Learning to Estimate and Identify

Estimating latent variables in dynamical systems is a fundamental challenge in data-driven decision-making, particularly when noise characteristics are unknown.

Estimating latent variables is a fundamental challenge in data-driven decision-making, particularly when system characteristics are unknown. The knowledge of noise covariances is often challenging in real-world systems where such statistics are difficult to estimate (missing reference). By leveraging the duality between control and estimation, I developed a direct policy optimization framework for optimal estimation in dynamical systems with uncertain dynamics and noisy measurements, even when noise statistics are unknown (Talebi et al., 2023). The contributions include analysis of biased gradient estimators under stability constraints, providing non-asymptotic global convergence guarantees that scale logarithmically with system dimension (Talebi et al., 2023). This work opens the door for data-driven solutions to classical filtering problems, with future directions aimed at nonlinear systems and adaptive filtering in time-varying environments.

Building on Willems' Lemma on a parallel track, I have also extended the characterization of exactly how system-theoretic properties and the excitation of input signals relate to the interoperability of every single input-output trajectory, through a complete analysis of reachable, observable, and initial subspaces (Yu et al., 2021). Our results show that data-driven predictive control using online data is equivalent to model predictive control, even for uncontrollable systems.

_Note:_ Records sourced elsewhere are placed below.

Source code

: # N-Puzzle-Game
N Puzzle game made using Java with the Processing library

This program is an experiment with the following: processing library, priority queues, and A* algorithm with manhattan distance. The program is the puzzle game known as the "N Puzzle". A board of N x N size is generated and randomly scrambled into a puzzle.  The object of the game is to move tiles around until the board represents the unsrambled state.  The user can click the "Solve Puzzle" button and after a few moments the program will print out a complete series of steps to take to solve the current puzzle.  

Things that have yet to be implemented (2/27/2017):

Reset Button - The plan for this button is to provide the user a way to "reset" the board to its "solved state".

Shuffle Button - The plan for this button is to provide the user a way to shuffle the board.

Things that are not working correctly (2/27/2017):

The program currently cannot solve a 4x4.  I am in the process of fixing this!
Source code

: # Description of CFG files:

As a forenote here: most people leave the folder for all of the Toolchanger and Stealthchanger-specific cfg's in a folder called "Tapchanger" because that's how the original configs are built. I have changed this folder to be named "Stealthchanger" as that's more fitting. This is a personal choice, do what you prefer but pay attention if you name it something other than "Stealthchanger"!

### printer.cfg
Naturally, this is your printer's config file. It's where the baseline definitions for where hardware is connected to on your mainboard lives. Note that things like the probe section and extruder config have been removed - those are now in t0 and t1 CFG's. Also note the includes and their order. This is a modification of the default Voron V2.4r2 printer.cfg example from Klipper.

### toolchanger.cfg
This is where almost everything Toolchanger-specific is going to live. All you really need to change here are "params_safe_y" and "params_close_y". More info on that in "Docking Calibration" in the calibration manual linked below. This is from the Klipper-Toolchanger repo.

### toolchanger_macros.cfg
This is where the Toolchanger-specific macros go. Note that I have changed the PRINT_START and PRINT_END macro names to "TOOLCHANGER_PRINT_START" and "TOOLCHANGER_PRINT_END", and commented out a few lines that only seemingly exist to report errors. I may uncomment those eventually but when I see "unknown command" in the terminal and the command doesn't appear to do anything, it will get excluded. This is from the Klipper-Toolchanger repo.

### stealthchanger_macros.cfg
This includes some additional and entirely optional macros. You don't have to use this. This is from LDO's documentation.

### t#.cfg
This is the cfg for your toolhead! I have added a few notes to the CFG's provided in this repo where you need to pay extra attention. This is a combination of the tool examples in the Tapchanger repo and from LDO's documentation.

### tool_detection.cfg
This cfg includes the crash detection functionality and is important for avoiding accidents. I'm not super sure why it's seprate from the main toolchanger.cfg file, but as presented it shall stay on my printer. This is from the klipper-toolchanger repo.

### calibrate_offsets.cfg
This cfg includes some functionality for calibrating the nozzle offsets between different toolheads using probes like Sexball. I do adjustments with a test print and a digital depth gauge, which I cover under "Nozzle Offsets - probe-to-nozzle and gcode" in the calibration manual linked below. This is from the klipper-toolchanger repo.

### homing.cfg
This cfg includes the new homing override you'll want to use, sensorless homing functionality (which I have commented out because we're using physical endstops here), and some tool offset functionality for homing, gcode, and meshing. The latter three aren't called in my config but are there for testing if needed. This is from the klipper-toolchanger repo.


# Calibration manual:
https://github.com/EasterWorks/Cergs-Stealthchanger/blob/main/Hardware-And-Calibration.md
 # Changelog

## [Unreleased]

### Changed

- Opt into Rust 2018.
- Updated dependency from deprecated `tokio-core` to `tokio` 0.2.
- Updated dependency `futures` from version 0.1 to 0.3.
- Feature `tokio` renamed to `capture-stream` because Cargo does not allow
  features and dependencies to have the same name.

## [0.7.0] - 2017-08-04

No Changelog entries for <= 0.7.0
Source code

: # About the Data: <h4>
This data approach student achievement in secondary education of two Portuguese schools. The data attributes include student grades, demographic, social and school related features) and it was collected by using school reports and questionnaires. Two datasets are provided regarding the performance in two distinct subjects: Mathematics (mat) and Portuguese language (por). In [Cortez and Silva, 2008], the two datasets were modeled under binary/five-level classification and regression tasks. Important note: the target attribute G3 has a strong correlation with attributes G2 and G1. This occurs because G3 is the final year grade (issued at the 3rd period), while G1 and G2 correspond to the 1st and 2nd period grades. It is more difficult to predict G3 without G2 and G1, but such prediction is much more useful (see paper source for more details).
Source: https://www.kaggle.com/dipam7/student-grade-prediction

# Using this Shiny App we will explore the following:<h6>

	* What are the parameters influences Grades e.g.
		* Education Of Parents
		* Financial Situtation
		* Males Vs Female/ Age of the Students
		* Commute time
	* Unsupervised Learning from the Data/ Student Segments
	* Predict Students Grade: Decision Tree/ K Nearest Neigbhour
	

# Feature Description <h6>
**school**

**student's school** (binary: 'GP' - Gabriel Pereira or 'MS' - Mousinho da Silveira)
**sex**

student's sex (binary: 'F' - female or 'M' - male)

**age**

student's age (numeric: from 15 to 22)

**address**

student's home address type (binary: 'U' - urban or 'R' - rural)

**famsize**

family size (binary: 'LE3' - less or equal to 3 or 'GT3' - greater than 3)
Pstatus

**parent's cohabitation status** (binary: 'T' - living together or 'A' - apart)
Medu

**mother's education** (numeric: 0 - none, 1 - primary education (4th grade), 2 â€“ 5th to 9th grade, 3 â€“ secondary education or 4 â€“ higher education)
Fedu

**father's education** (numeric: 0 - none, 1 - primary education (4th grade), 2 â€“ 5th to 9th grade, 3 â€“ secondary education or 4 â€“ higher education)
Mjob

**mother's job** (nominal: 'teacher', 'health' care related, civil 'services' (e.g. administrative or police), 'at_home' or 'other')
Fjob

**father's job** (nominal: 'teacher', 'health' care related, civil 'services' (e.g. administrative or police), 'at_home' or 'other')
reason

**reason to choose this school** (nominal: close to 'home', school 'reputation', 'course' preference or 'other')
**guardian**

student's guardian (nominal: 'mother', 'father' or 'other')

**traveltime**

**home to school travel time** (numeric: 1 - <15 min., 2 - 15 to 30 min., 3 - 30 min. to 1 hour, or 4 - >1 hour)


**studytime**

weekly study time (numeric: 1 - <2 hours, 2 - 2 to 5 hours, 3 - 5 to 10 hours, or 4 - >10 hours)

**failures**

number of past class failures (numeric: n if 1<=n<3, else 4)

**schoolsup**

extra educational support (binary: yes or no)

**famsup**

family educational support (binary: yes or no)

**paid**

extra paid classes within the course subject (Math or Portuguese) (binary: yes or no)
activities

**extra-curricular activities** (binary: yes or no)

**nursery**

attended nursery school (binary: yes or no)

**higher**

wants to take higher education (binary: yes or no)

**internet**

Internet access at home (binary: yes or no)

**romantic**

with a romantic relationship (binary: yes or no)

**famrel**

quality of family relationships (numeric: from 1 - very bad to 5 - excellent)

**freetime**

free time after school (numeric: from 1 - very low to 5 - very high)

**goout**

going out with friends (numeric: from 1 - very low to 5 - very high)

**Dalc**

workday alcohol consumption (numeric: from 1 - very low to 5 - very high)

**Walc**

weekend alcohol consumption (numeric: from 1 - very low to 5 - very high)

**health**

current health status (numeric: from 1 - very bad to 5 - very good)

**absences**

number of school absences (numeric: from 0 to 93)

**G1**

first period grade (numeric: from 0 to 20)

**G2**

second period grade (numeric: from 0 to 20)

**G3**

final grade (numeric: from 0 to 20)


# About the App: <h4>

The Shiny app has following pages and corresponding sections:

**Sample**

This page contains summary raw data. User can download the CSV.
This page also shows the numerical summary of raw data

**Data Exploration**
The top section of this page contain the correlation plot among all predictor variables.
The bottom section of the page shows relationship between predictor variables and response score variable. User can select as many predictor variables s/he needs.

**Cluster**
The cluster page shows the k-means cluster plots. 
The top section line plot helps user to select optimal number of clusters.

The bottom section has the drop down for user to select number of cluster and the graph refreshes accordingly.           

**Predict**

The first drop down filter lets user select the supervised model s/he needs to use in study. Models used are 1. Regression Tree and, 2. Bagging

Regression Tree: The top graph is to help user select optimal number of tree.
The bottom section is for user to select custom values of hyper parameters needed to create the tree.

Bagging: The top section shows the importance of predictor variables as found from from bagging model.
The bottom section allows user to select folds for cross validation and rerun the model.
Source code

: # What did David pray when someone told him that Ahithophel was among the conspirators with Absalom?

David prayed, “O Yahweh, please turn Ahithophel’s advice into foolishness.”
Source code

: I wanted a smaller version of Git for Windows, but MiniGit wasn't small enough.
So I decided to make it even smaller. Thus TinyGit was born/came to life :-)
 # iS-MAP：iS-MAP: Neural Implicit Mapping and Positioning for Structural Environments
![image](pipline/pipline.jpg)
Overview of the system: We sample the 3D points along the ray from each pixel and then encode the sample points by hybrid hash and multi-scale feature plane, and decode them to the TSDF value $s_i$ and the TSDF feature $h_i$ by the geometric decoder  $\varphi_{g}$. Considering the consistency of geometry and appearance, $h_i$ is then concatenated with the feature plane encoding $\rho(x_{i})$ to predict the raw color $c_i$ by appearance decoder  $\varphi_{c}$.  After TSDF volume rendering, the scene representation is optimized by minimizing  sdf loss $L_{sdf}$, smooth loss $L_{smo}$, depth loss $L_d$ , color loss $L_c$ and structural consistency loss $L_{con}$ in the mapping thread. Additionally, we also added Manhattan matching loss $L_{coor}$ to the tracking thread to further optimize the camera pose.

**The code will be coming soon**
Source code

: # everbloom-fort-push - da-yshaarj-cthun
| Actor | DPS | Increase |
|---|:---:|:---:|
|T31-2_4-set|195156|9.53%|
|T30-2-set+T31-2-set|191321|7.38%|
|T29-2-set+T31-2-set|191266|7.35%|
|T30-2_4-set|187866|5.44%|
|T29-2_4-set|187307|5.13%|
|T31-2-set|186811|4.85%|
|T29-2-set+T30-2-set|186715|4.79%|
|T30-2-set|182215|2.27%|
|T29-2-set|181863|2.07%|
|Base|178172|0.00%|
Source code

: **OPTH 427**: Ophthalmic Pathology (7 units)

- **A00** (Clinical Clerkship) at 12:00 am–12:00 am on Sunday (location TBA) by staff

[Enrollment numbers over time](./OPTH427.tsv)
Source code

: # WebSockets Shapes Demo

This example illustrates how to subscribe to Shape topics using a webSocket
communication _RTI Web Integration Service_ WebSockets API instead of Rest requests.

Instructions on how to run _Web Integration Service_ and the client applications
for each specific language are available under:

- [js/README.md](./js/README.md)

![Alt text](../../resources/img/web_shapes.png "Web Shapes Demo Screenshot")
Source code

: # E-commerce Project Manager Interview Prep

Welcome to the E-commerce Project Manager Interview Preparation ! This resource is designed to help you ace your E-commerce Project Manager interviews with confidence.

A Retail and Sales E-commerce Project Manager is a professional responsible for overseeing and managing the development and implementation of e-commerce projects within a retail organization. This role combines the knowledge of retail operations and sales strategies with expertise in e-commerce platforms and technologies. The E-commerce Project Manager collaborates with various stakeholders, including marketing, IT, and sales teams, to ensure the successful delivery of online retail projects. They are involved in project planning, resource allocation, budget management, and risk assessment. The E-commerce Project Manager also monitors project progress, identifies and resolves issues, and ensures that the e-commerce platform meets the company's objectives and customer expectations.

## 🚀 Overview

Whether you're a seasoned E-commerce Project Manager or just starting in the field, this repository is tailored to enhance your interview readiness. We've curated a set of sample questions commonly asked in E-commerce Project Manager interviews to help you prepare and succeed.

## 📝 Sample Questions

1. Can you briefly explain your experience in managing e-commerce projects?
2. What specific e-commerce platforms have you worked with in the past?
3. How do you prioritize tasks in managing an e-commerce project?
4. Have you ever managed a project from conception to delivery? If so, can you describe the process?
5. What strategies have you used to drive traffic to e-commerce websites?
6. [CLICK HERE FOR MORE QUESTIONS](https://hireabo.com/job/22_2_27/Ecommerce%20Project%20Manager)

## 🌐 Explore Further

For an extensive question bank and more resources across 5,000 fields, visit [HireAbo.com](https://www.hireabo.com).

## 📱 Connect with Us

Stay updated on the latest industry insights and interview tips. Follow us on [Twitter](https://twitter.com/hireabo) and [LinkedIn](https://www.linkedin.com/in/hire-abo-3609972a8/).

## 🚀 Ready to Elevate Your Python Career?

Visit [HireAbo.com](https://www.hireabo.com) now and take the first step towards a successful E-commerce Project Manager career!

Extending these results to large-scale systems where high-dimensional noisy data presents a significant challenge in system identification and inference, such as in neuroscience and finance. In this context, my work (Zhang et al., 2024) makes a significant contribution by addressing the identification of low-dimensional linear time-invariant (LTI) models from high-dimensional noisy observations. We propose a two-stage algorithm that first recovers the high-dimensional observation space and then learns the low-dimensional system dynamics. This achieves an optimal sample complexity and demonstrates that shared structures across systems can further reduce complexity through meta-learning.

Key references:

  1. Talebi, S., Taghvaei, A., & Mesbahi, M. (2023). Duality-based stochastic policy optimization for estimation with unknown noise covariances. 2023 American Control Conference (ACC), 622–627.
  2. Talebi, S., Taghvaei, A., & Mesbahi, M. (2023). Data-driven Optimal Filtering for Linear Systems with Unknown Noise Covariances. Advances in Neural Information Processing Systems (NeurIPS), 36, 69546–69585.
  3. Yu, Y., Talebi, S., & others. (2021). On Controllability and Persistency of Excitation in Data-Driven Control: Ext. of Willems’ Fundamental Lemma. 60th IEEE Conf on Decision and Control , 6485–6490.
  4. Zhang, Y., Talebi, S., & Li, N. (2024). Learning Low-dimensional Latent Dynamics from High- dimensional Observations: Non-asymptotics and Lower Bounds. Proc. of the 41st Int Conf on Machine Learning (ICML), 235, 59851–59896.